### ASSIGNMENT
Copy the data precisely, keeping every character.

### DATA EXCERPTS
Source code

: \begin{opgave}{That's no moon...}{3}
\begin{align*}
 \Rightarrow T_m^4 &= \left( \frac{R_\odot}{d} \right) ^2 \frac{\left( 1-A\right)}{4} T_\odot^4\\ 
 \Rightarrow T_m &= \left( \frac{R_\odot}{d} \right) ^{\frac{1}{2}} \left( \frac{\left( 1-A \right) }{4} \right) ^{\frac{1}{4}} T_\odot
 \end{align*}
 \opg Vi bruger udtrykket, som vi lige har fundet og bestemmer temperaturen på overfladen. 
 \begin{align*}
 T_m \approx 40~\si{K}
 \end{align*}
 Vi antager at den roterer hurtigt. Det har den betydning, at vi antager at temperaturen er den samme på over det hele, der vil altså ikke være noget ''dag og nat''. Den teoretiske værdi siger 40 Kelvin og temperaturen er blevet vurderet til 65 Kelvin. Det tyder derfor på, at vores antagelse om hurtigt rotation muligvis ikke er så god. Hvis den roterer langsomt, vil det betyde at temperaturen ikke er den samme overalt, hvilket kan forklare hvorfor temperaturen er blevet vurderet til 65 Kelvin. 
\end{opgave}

### ANSWER TO THIS EXERCISE
Source code

: \begin{opgave}{That's no moon...}{3}
\begin{align*}
 \Rightarrow T_m^4 &= \left( \frac{R_\odot}{d} \right) ^2 \frac{\left( 1-A\right)}{4} T_\odot^4\\ 
 \Rightarrow T_m &= \left( \frac{R_\odot}{d} \right) ^{\frac{1}{2}} \left( \frac{\left( 1-A \right) }{4} \right) ^{\frac{1}{4}} T_\odot
 \end{align*}
 \opg Vi bruger udtrykket, som vi lige har fundet og bestemmer temperaturen på overfladen. 
 \begin{align*}
 T_m \approx 40~\si{K}
 \end{align*}
 Vi antager at den roterer hurtigt. Det har den betydning, at vi antager at temperaturen er den samme på over det hele, der vil altså ikke være noget ''dag og nat''. Den teoretiske værdi siger 40 Kelvin og temperaturen er blevet vurderet til 65 Kelvin. Det tyder derfor på, at vores antagelse om hurtigt rotation muligvis ikke er så god. Hvis den roterer langsomt, vil det betyde at temperaturen ikke er den samme overalt, hvilket kan forklare hvorfor temperaturen er blevet vurderet til 65 Kelvin. 
\end{opgave}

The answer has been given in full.